We have a Ping-Pong table, which means we must have good culture right?
Unfortunately, company culture is not as simple as the bliss and grace afforded by one of the world’s greatest office sports. Or a bean bag for that matter.
Instead, you need glue that brings people together. Glue that pulls people to interact in a certain way, to help employees think about their career direction, and what they can expect from the company they work for.
In the case of Kabbage, a leading technology and data platform that powers automated business and consumer lending, Amy Zimmerman, Global head of People is responsible for creating that glue.
She believes herself to be nothing like the traditional HR professional, and that when it comes to shaping company culture, hiring is everything.
“The founders knew I was very casual in my approach, that I was almost the antithesis of a typical HR person. This was perfect, because they wanted to avoid the traditional HR perspective,” Zimmerman begins.

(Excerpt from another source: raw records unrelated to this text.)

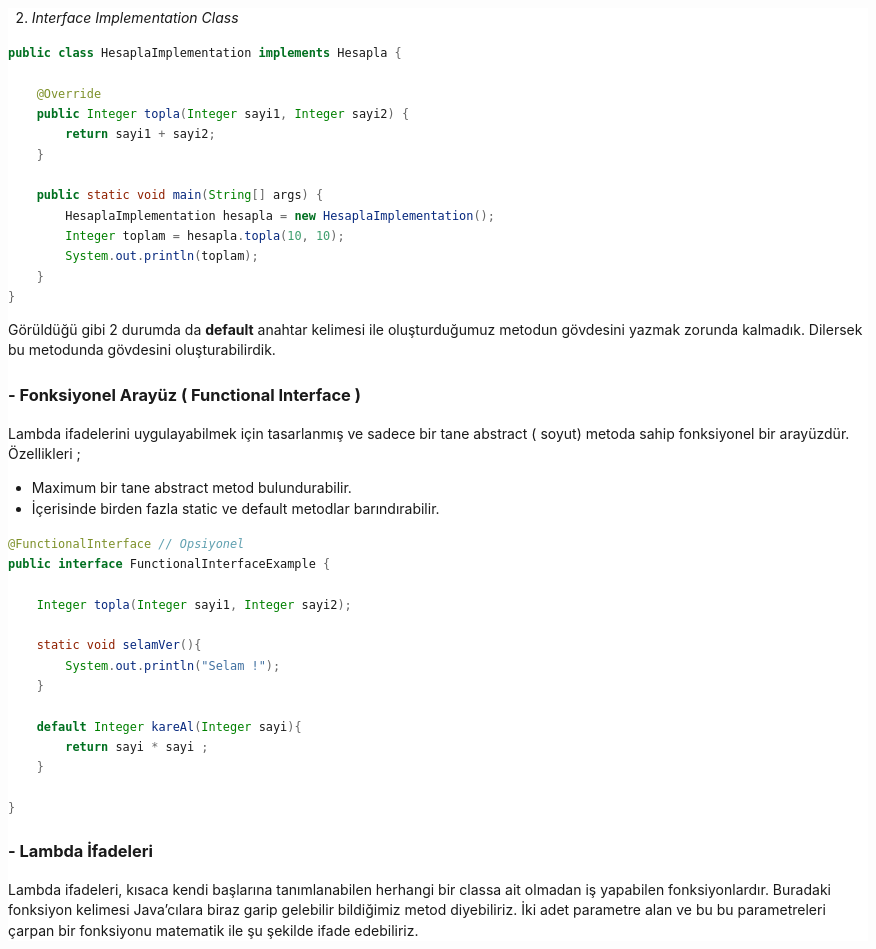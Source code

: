 2.  *Interface Implementation Class*

   ```java
   public class HesaplaImplementation implements Hesapla {
   
       @Override
       public Integer topla(Integer sayi1, Integer sayi2) {
           return sayi1 + sayi2;
       }
   
       public static void main(String[] args) {
           HesaplaImplementation hesapla = new HesaplaImplementation();
           Integer toplam = hesapla.topla(10, 10);
           System.out.println(toplam);
       }
   }
   ```

   Görüldüğü gibi 2 durumda da **default** anahtar kelimesi ile oluşturduğumuz metodun gövdesini yazmak zorunda kalmadık. Dilersek bu metodunda gövdesini oluşturabilirdik.

### - Fonksiyonel Arayüz ( Functional Interface )

Lambda ifadelerini uygulayabilmek için tasarlanmış ve sadece bir tane abstract ( soyut) metoda sahip fonksiyonel bir arayüzdür. Özellikleri ;

- Maximum bir tane abstract metod bulundurabilir.
- İçerisinde birden fazla static ve default metodlar barındırabilir.

```java
@FunctionalInterface // Opsiyonel
public interface FunctionalInterfaceExample {

    Integer topla(Integer sayi1, Integer sayi2);

    static void selamVer(){
        System.out.println("Selam !");
    }
    
    default Integer kareAl(Integer sayi){
        return sayi * sayi ;
    }

}
```



### - Lambda İfadeleri

Lambda ifadeleri, kısaca kendi başlarına tanımlanabilen herhangi bir classa ait olmadan iş yapabilen fonksiyonlardır. Buradaki fonksiyon kelimesi Java’cılara biraz garip gelebilir bildiğimiz metod diyebiliriz. İki adet parametre alan ve bu bu parametreleri çarpan bir fonksiyonu matematik ile şu şekilde ifade edebiliriz.
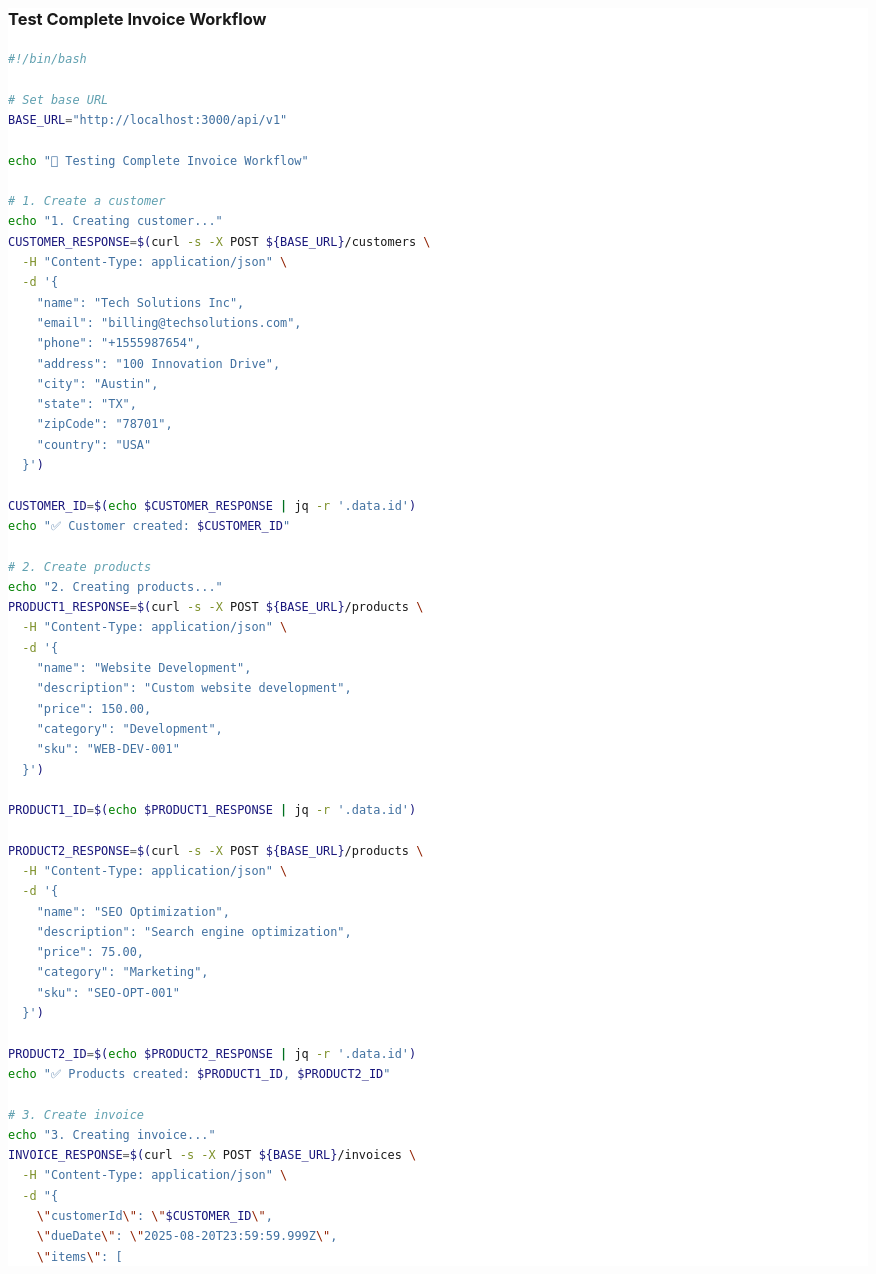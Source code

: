 ### Test Complete Invoice Workflow

```bash
#!/bin/bash

# Set base URL
BASE_URL="http://localhost:3000/api/v1"

echo "🚀 Testing Complete Invoice Workflow"

# 1. Create a customer
echo "1. Creating customer..."
CUSTOMER_RESPONSE=$(curl -s -X POST ${BASE_URL}/customers \
  -H "Content-Type: application/json" \
  -d '{
    "name": "Tech Solutions Inc",
    "email": "billing@techsolutions.com",
    "phone": "+1555987654",
    "address": "100 Innovation Drive",
    "city": "Austin",
    "state": "TX",
    "zipCode": "78701",
    "country": "USA"
  }')

CUSTOMER_ID=$(echo $CUSTOMER_RESPONSE | jq -r '.data.id')
echo "✅ Customer created: $CUSTOMER_ID"

# 2. Create products
echo "2. Creating products..."
PRODUCT1_RESPONSE=$(curl -s -X POST ${BASE_URL}/products \
  -H "Content-Type: application/json" \
  -d '{
    "name": "Website Development",
    "description": "Custom website development",
    "price": 150.00,
    "category": "Development",
    "sku": "WEB-DEV-001"
  }')

PRODUCT1_ID=$(echo $PRODUCT1_RESPONSE | jq -r '.data.id')

PRODUCT2_RESPONSE=$(curl -s -X POST ${BASE_URL}/products \
  -H "Content-Type: application/json" \
  -d '{
    "name": "SEO Optimization",
    "description": "Search engine optimization",
    "price": 75.00,
    "category": "Marketing",
    "sku": "SEO-OPT-001"
  }')

PRODUCT2_ID=$(echo $PRODUCT2_RESPONSE | jq -r '.data.id')
echo "✅ Products created: $PRODUCT1_ID, $PRODUCT2_ID"

# 3. Create invoice
echo "3. Creating invoice..."
INVOICE_RESPONSE=$(curl -s -X POST ${BASE_URL}/invoices \
  -H "Content-Type: application/json" \
  -d "{
    \"customerId\": \"$CUSTOMER_ID\",
    \"dueDate\": \"2025-08-20T23:59:59.999Z\",
    \"items\": [
```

Hiring is critical when shaping company culture
In response to a question focused on what she believes a traditional HR perspective to be, Zimmerman explains that it can be characterized by a one size fits all mentality when dealing with people.
“In my opinion, this could be one of the business worlds biggest mistakes. People are typically the most expensive investment yet companies do little to invest in figuring out what makes them tick.”
Zimmerman continues by explaining that this, “leaves employees feeling as though they are taken for granted by organizations,” making the shaping of company culture very difficult indeed.
“We spend billions of dollars annually on maintaining our cars and homes to prevent expensive repairs, but we don’t invest pro-actively to head off the high price tags associated with productivity issues, morale and retention issues.”
Fixing the foundations
For Zimmerman, shaping company culture starts as soon as candidates walk through the door.
In an approach taken by a number of startups, Zimmerman opts to sit alongside the founders as they interview virtually every person who works at Kabbage.
It’s a great way to ensure all stakeholders wish to work with those being brought in.
Harvard Professor Noam Wasserman suggested that 75% of venture backed business fail, and of this 75%, two-thirds come as a result of poor team dynamics between the individuals working at the company.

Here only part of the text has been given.